Copy the entries below exactly. Images do not belong in the copy.

BEGIN Recorded data

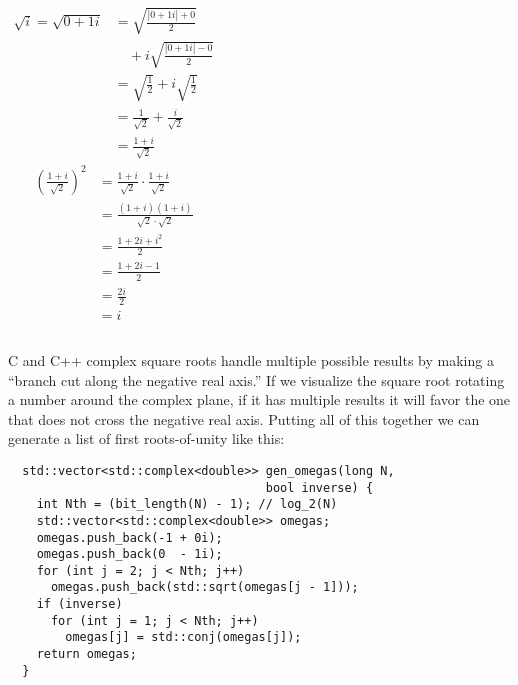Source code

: \documentclass{beamer}
\begin{document}
\begin{frame}
  \begin{columns}
    \begin{align*}
      \sqrt{i} = \sqrt{0+1i} & = \sqrt{\frac{|0+1i| + 0}{2}}              \\
                             & \quad + i\sqrt{\frac{|0+1i| - 0}{2}}       \\
                             & = \sqrt{\frac{1}{2}} + i\sqrt{\frac{1}{2}} \\
                             & = \frac{1}{\sqrt{2}} + \frac{i}{\sqrt{2}}  \\
                             & = \frac{1+i}{\sqrt{2}}
    \end{align*}
    \begin{align*}
      \left(\frac{1+i}{\sqrt{2}}\right)^2 & = \frac{1+i}{\sqrt{2}} \cdot \frac{1+i}{\sqrt{2}} \\
                                          & = \frac{(1+i)(1+i)}{\sqrt{2}\cdot\sqrt{2}}        \\
                                          & = \frac{1+2i+i^2}{2}                              \\
                                          & = \frac{1+2i-1}{2}                                \\
                                          & = \frac{2i}{2}                                    \\
                                          & = i
    \end{align*}
  \end{columns}
\end{frame}

\begin{frame}[fragile]
  C and C++ complex square roots handle multiple possible results by making a ``branch cut along the negative real axis.'' If we visualize the square root rotating a number around the complex plane, if it has multiple results it will favor the one that does not cross the negative real axis. Putting all of this together we can generate a list of first roots-of-unity like this:
  \begin{lstlisting}
  std::vector<std::complex<double>> gen_omegas(long N, 
                                    bool inverse) {
    int Nth = (bit_length(N) - 1); // log_2(N)
    std::vector<std::complex<double>> omegas;
    omegas.push_back(-1 + 0i);
    omegas.push_back(0  - 1i);
    for (int j = 2; j < Nth; j++) 
      omegas.push_back(std::sqrt(omegas[j - 1]));
    if (inverse)
      for (int j = 1; j < Nth; j++) 
        omegas[j] = std::conj(omegas[j]);
    return omegas;
  }
  \end{lstlisting}
\end{frame}
\end{document}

END Recorded data

> Task output
Source code

: \documentclass{beamer}
\begin{document}
\begin{frame}
  \begin{columns}
    \begin{align*}
      \sqrt{i} = \sqrt{0+1i} & = \sqrt{\frac{|0+1i| + 0}{2}}              \\
                             & \quad + i\sqrt{\frac{|0+1i| - 0}{2}}       \\
                             & = \sqrt{\frac{1}{2}} + i\sqrt{\frac{1}{2}} \\
                             & = \frac{1}{\sqrt{2}} + \frac{i}{\sqrt{2}}  \\
                             & = \frac{1+i}{\sqrt{2}}
    \end{align*}
    \begin{align*}
      \left(\frac{1+i}{\sqrt{2}}\right)^2 & = \frac{1+i}{\sqrt{2}} \cdot \frac{1+i}{\sqrt{2}} \\
                                          & = \frac{(1+i)(1+i)}{\sqrt{2}\cdot\sqrt{2}}        \\
                                          & = \frac{1+2i+i^2}{2}                              \\
                                          & = \frac{1+2i-1}{2}                                \\
                                          & = \frac{2i}{2}                                    \\
                                          & = i
    \end{align*}
  \end{columns}
\end{frame}

\begin{frame}[fragile]
  C and C++ complex square roots handle multiple possible results by making a ``branch cut along the negative real axis.'' If we visualize the square root rotating a number around the complex plane, if it has multiple results it will favor the one that does not cross the negative real axis. Putting all of this together we can generate a list of first roots-of-unity like this:
  \begin{lstlisting}
  std::vector<std::complex<double>> gen_omegas(long N, 
                                    bool inverse) {
    int Nth = (bit_length(N) - 1); // log_2(N)
    std::vector<std::complex<double>> omegas;
    omegas.push_back(-1 + 0i);
    omegas.push_back(0  - 1i);
    for (int j = 2; j < Nth; j++) 
      omegas.push_back(std::sqrt(omegas[j - 1]));
    if (inverse)
      for (int j = 1; j < Nth; j++) 
        omegas[j] = std::conj(omegas[j]);
    return omegas;
  }
  \end{lstlisting}
\end{frame}
\end{document}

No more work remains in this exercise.